> Instructions to follow
Please report how many lines in the records below contain the word "Keep", giving only that number.

Dataset entries:
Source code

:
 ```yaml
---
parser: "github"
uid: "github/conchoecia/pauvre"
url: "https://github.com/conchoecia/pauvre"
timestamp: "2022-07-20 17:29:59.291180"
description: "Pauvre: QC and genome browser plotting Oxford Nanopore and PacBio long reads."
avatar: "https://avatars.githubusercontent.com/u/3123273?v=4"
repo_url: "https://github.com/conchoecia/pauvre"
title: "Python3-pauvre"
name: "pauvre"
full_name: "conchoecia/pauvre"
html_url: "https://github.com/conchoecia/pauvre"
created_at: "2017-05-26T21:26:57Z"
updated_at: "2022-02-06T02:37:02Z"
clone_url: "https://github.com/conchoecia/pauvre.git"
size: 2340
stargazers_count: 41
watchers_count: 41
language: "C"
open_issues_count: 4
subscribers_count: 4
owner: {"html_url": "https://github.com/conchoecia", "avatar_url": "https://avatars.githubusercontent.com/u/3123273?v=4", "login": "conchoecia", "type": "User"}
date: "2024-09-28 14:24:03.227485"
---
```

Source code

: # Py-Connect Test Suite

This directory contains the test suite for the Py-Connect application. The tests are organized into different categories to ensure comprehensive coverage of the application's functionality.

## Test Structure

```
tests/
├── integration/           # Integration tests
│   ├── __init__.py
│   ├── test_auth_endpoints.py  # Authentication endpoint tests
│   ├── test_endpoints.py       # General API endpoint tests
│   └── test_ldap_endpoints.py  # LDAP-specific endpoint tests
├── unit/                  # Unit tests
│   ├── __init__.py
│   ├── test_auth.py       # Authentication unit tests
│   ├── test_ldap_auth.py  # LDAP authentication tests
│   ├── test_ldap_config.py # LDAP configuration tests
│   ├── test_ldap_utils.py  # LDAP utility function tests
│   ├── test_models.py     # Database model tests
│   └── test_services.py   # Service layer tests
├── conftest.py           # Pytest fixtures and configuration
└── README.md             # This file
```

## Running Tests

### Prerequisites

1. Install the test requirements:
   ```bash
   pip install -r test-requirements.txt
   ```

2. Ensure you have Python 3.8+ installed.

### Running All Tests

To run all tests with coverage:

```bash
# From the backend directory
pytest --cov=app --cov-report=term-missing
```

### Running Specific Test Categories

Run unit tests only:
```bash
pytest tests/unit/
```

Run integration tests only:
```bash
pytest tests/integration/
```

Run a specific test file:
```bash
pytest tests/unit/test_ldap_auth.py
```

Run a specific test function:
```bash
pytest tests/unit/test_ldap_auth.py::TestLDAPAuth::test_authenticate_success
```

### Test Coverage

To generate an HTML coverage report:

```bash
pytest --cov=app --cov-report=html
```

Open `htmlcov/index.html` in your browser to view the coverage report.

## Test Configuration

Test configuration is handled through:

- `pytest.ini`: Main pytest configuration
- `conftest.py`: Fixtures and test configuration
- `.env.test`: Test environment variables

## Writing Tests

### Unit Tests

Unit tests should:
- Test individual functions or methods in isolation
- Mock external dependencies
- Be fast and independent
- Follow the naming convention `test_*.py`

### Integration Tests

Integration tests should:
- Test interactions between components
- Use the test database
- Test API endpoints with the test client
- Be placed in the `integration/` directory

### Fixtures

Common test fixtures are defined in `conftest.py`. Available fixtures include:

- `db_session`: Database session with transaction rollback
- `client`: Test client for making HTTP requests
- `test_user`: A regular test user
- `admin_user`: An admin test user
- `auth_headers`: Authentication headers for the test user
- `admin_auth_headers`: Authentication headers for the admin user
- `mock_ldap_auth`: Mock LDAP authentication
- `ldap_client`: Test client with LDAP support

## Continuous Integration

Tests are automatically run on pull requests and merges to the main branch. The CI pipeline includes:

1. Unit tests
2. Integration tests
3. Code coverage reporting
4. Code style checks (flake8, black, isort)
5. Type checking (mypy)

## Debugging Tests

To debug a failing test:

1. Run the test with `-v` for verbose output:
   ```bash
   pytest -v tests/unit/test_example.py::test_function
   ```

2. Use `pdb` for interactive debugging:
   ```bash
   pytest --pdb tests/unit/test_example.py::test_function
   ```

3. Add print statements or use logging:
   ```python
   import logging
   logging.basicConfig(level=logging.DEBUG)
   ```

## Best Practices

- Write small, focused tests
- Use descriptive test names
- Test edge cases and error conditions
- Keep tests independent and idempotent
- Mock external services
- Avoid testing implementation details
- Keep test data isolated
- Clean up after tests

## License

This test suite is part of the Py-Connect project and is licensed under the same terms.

> Solution to this task
2